= EXTRACTED INFORMATION =
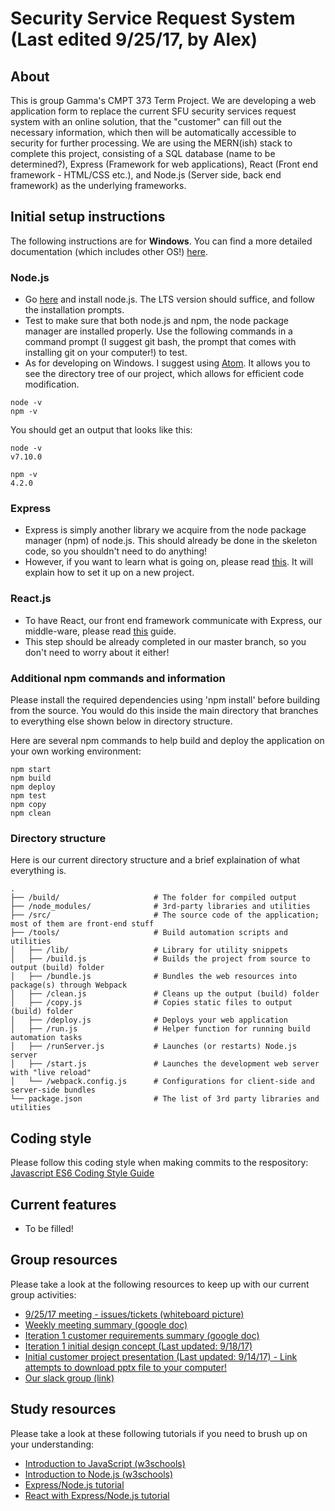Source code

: # Security Service Request System (Last edited 9/25/17, by Alex)
## About
This is group Gamma's CMPT 373 Term Project.  We are developing a web application form to replace the current SFU security services request system with an online solution, that the "customer" can fill out the necessary information, which then will be automatically accessible to security for further processing.
We are using the MERN(ish) stack to complete this project, consisting of a SQL database (name to be determined?), Express (Framework for web applications), React (Front end framework - HTML/CSS etc.), and Node.js (Server side, back end framework) as the underlying frameworks.

## Initial setup instructions 

The following instructions are for **Windows**. You can find a more detailed documentation (which includes other OS!) [here](https://developer.mozilla.org/en-US/docs/Learn/Server-side/Express_Nodejs/development_environment). 

### Node.js

- Go [here](https://nodejs.org/en/) and install node.js. The LTS version should suffice, and follow the installation prompts.
- Test to make sure that both node.js and npm, the node package manager are installed properly. Use the following commands in a command prompt (I suggest git bash, the prompt that comes with installing git on your computer!) to test.
- As for developing on Windows. I suggest using [Atom](https://atom.io/). It allows you to see the directory tree of our project, which allows for efficient code modification.

```
node -v
npm -v
```

You should get an output that looks like this:

```
node -v
v7.10.0

npm -v
4.2.0
```
### Express

- Express is simply another library we acquire from the node package manager (npm) of node.js. This should already be done in the skeleton code, so you shouldn't need to do anything!
- However, if you want to learn what is going on, please read [this](https://developer.mozilla.org/en-US/docs/Learn/Server-side/Express_Nodejs/development_environment#Using_NPM). It will explain how to set it up on a new project.

### React.js

- To have React, our front end framework communicate with Express, our middle-ware, please read [this](https://daveceddia.com/create-react-app-express-backend/) guide.
- This step should be already completed in our master branch, so you don't need to worry about it either!

### Additional npm commands and information

Please install the required dependencies using 'npm install' before building from the source. You would do this inside the main directory that branches to everything else shown below in directory structure.

Here are several npm commands to help build and deploy the application on your own working environment:

```
npm start
npm build
npm deploy
npm test
npm copy
npm clean
```

### Directory structure 

Here is our current directory structure and a brief explaination of what everything is.

```
.
├── /build/                     # The folder for compiled output
├── /node_modules/              # 3rd-party libraries and utilities
├── /src/                       # The source code of the application; most of them are front-end stuff
├── /tools/                     # Build automation scripts and utilities
│   ├── /lib/                   # Library for utility snippets
│   ├── /build.js               # Builds the project from source to output (build) folder
│   ├── /bundle.js              # Bundles the web resources into package(s) through Webpack
│   ├── /clean.js               # Cleans up the output (build) folder
│   ├── /copy.js                # Copies static files to output (build) folder
│   ├── /deploy.js              # Deploys your web application
│   ├── /run.js                 # Helper function for running build automation tasks
│   ├── /runServer.js           # Launches (or restarts) Node.js server
│   ├── /start.js               # Launches the development web server with "live reload"
│   └── /webpack.config.js      # Configurations for client-side and server-side bundles
└── package.json                # The list of 3rd party libraries and utilities
```

## Coding style
Please follow this coding style when making commits to the respository: [Javascript ES6 Coding Style Guide](http://es6-features.org/#Constants)

## Current features
- To be filled!

## Group resources
Please take a look at the following resources to keep up with our current group activities:  

- [9/25/17 meeting - issues/tickets (whiteboard picture)](https://puu.sh/xIY0E/7d68b2d65a.jpg)
- [Weekly meeting summary (google doc)](https://docs.google.com/document/d/1DAsxf96ypMyuNfbaBrvUkC6CPIX9Hvi8qmMhc5HrUuI/edit?usp=sharing)
- [Iteration 1 customer requirements summary (google doc)](https://docs.google.com/document/d/16YwL5praOUuRy7GNxN219VJEGl4KNf1sNi21Z0sgkVc/edit) 
- [Iteration 1 initial design concept (Last updated: 9/18/17)](http://puu.sh/xI7aE/4fb65bdaa8.jpg)
- [Initial customer project presentation (Last updated: 9/14/17) - Link attempts to download pptx file to your computer!](http://puu.sh/xI7kv/687fbc6111.pptx)
- [Our slack group (link)](https://cmpt373-gamma.slack.com/)


## Study resources
Please take a look at these following tutorials if you need to brush up on your understanding:

- [Introduction to JavaScript (w3schools)](https://www.w3schools.com/Js/)
- [Introduction to Node.js (w3schools)](https://www.w3schools.com/nodejs/)
- [Express/Node.js tutorial](https://developer.mozilla.org/en-US/docs/Learn/Server-side/Express_Nodejs)
- [React with Express/Node.js tutorial](https://daveceddia.com/create-react-app-express-backend/)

= PROBLEM TO WORK ON =
With the pictures dropped, write out all of the entries word for word.

= RESPONSE BELOW =
Source code

: # Security Service Request System (Last edited 9/25/17, by Alex)
## About
This is group Gamma's CMPT 373 Term Project.  We are developing a web application form to replace the current SFU security services request system with an online solution, that the "customer" can fill out the necessary information, which then will be automatically accessible to security for further processing.
We are using the MERN(ish) stack to complete this project, consisting of a SQL database (name to be determined?), Express (Framework for web applications), React (Front end framework - HTML/CSS etc.), and Node.js (Server side, back end framework) as the underlying frameworks.

## Initial setup instructions 

The following instructions are for **Windows**. You can find a more detailed documentation (which includes other OS!) [here](https://developer.mozilla.org/en-US/docs/Learn/Server-side/Express_Nodejs/development_environment). 

### Node.js

- Go [here](https://nodejs.org/en/) and install node.js. The LTS version should suffice, and follow the installation prompts.
- Test to make sure that both node.js and npm, the node package manager are installed properly. Use the following commands in a command prompt (I suggest git bash, the prompt that comes with installing git on your computer!) to test.
- As for developing on Windows. I suggest using [Atom](https://atom.io/). It allows you to see the directory tree of our project, which allows for efficient code modification.

```
node -v
npm -v
```

You should get an output that looks like this:

```
node -v
v7.10.0

npm -v
4.2.0
```
### Express

- Express is simply another library we acquire from the node package manager (npm) of node.js. This should already be done in the skeleton code, so you shouldn't need to do anything!
- However, if you want to learn what is going on, please read [this](https://developer.mozilla.org/en-US/docs/Learn/Server-side/Express_Nodejs/development_environment#Using_NPM). It will explain how to set it up on a new project.

### React.js

- To have React, our front end framework communicate with Express, our middle-ware, please read [this](https://daveceddia.com/create-react-app-express-backend/) guide.
- This step should be already completed in our master branch, so you don't need to worry about it either!

### Additional npm commands and information

Please install the required dependencies using 'npm install' before building from the source. You would do this inside the main directory that branches to everything else shown below in directory structure.

Here are several npm commands to help build and deploy the application on your own working environment:

```
npm start
npm build
npm deploy
npm test
npm copy
npm clean
```

### Directory structure 

Here is our current directory structure and a brief explaination of what everything is.

```
.
├── /build/                     # The folder for compiled output
├── /node_modules/              # 3rd-party libraries and utilities
├── /src/                       # The source code of the application; most of them are front-end stuff
├── /tools/                     # Build automation scripts and utilities
│   ├── /lib/                   # Library for utility snippets
│   ├── /build.js               # Builds the project from source to output (build) folder
│   ├── /bundle.js              # Bundles the web resources into package(s) through Webpack
│   ├── /clean.js               # Cleans up the output (build) folder
│   ├── /copy.js                # Copies static files to output (build) folder
│   ├── /deploy.js              # Deploys your web application
│   ├── /run.js                 # Helper function for running build automation tasks
│   ├── /runServer.js           # Launches (or restarts) Node.js server
│   ├── /start.js               # Launches the development web server with "live reload"
│   └── /webpack.config.js      # Configurations for client-side and server-side bundles
└── package.json                # The list of 3rd party libraries and utilities
```

## Coding style
Please follow this coding style when making commits to the respository: [Javascript ES6 Coding Style Guide](http://es6-features.org/#Constants)

## Current features
- To be filled!

## Group resources
Please take a look at the following resources to keep up with our current group activities:  

- [9/25/17 meeting - issues/tickets (whiteboard picture)](https://puu.sh/xIY0E/7d68b2d65a.jpg)
- [Weekly meeting summary (google doc)](https://docs.google.com/document/d/1DAsxf96ypMyuNfbaBrvUkC6CPIX9Hvi8qmMhc5HrUuI/edit?usp=sharing)
- [Iteration 1 customer requirements summary (google doc)](https://docs.google.com/document/d/16YwL5praOUuRy7GNxN219VJEGl4KNf1sNi21Z0sgkVc/edit) 
- [Iteration 1 initial design concept (Last updated: 9/18/17)](http://puu.sh/xI7aE/4fb65bdaa8.jpg)
- [Initial customer project presentation (Last updated: 9/14/17) - Link attempts to download pptx file to your computer!](http://puu.sh/xI7kv/687fbc6111.pptx)
- [Our slack group (link)](https://cmpt373-gamma.slack.com/)


## Study resources
Please take a look at these following tutorials if you need to brush up on your understanding:

- [Introduction to JavaScript (w3schools)](https://www.w3schools.com/Js/)
- [Introduction to Node.js (w3schools)](https://www.w3schools.com/nodejs/)
- [Express/Node.js tutorial](https://developer.mozilla.org/en-US/docs/Learn/Server-side/Express_Nodejs)
- [React with Express/Node.js tutorial](https://daveceddia.com/create-react-app-express-backend/)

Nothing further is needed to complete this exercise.